As annoying as it made me, I liked knowing about baby gear. My wife liked me knowing about baby gear. And I found, to my surprise, that learning about baby gear was forcing me to learn about babies themselves — what they like, what they dislike, what ages they grow into and out of certain behaviors. As the due date approached, I felt more prepared and less hapless than many of the other expectant first-time dads I met in our birthing classes, many of whom had outsourced the gear decisions to their wives.
And when my wife finally went into labor, three weeks early, I was ready. I drove her to the hospital confidently, well-stocked bags in tow, not worrying once about whether the car seat was properly installed.
Since our son’s birth, I’ve found that my interest in his gear has made me a better, more capable parent. I can field his pediatrician’s questions about formula types and nipple sizes without breaking a sweat, and I know exactly how many diapers to pack for a three-day trip. I’ve read the user’s manuals and watched the YouTube tutorials, and I can operate, clean and adjust the vast majority of our baby gear without any help. (No weaponized incompetence here!)
I’ve also become well versed in what gear not to buy. I’m a staunch believer that parents should spend as little money as possible on baby clothing, for example, and no money at all on things that are designed to be peed, pooped, vomited or spilled on, including bibs and burp cloths. (An old dish towel works fine.) I wouldn’t buy the fancy, Montessori-style wooden toys that are all the rage in Brooklyn and Berkeley these days. And while I don’t begrudge anyone for putting a priority on convenience, I think any parents who pay $300 for the Baby Brezza Formula Pro Advanced — a Wi-Fi-enabled, Keurig-style machine that mixes and warms formula bottles for you with the press of a button — should have their taxes raised.
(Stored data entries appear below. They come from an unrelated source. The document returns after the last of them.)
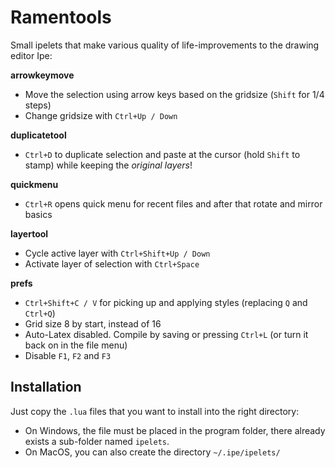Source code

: # Ramentools
Small ipelets that make various quality of life-improvements to the drawing editor Ipe:

**arrowkeymove**
- Move the selection using arrow keys based on the gridsize (`Shift` for 1/4 steps)
- Change gridsize with `Ctrl+Up / Down`

**duplicatetool**
- `Ctrl+D` to duplicate selection and paste at the cursor (hold `Shift` to stamp) while keeping the *original layers*!

**quickmenu**
- `Ctrl+R` opens quick menu for recent files and after that rotate and mirror basics

**layertool**
- Cycle active layer with `Ctrl+Shift+Up / Down`
- Activate layer of selection with `Ctrl+Space`

**prefs**
- `Ctrl+Shift+C / V` for picking up and applying styles (replacing `Q` and `Ctrl+Q`)
- Grid size 8 by start, instead of 16
- Auto-Latex disabled. Compile by saving or pressing `Ctrl+L` (or turn it back on in the file menu)
- Disable `F1`, `F2` and `F3`

## Installation
Just copy the `.lua` files that you want to install into the right directory: 

- On Windows, the file must be placed in the program folder, there already exists a sub-folder named `ipelets`. 
- On MacOS, you can also create the directory `~/.ipe/ipelets/`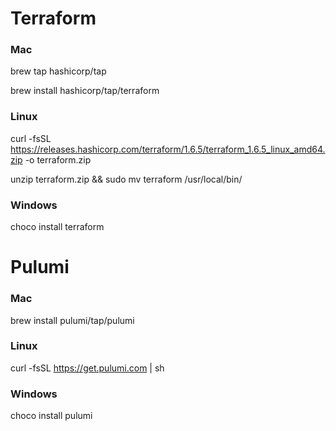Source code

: # Terraform
### Mac
brew tap hashicorp/tap

brew install hashicorp/tap/terraform

### Linux
curl -fsSL https://releases.hashicorp.com/terraform/1.6.5/terraform_1.6.5_linux_amd64.zip -o terraform.zip

unzip terraform.zip && sudo mv terraform /usr/local/bin/

### Windows
choco install terraform

# Pulumi
### Mac
brew install pulumi/tap/pulumi

### Linux
curl -fsSL https://get.pulumi.com | sh

### Windows
choco install pulumi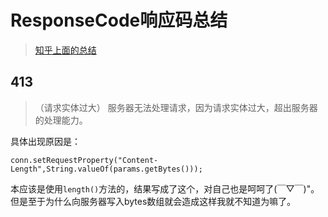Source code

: # ResponseCode响应码总结
> [知乎上面的总结](https://www.zhihu.com/question/20908415)

## 413 
>（请求实体过大） 服务器无法处理请求，因为请求实体过大，超出服务器的处理能力。

具体出现原因是：

	conn.setRequestProperty("Content-Length",String.valueOf(params.getBytes()));
本应该是使用`length()`方法的，结果写成了这个，对自己也是呵呵了(￣▽￣)"。
但是至于为什么向服务器写入bytes数组就会造成这样我就不知道为嘛了。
Gear can’t solve every parenting problem, of course. It can’t quiet a colicky baby, teach a toddler to walk or help a picky eater clean her plate. And families that can’t afford tons of gear, or choose to spend their money in other ways, will no doubt raise perfectly healthy, happy babies without it.
But there is something satisfying about giving into the gear itch, just a little. Because gear is, frankly, tremendous. It represents our progress as a species — each pacifier, diaper pail and bottle brush an expression of the Promethean itch to harness technology to bring order to a chaotic universe. And for new parents — a group with plenty of chaos in their lives — having the right gear can help us feel more in control, less at fate’s mercy.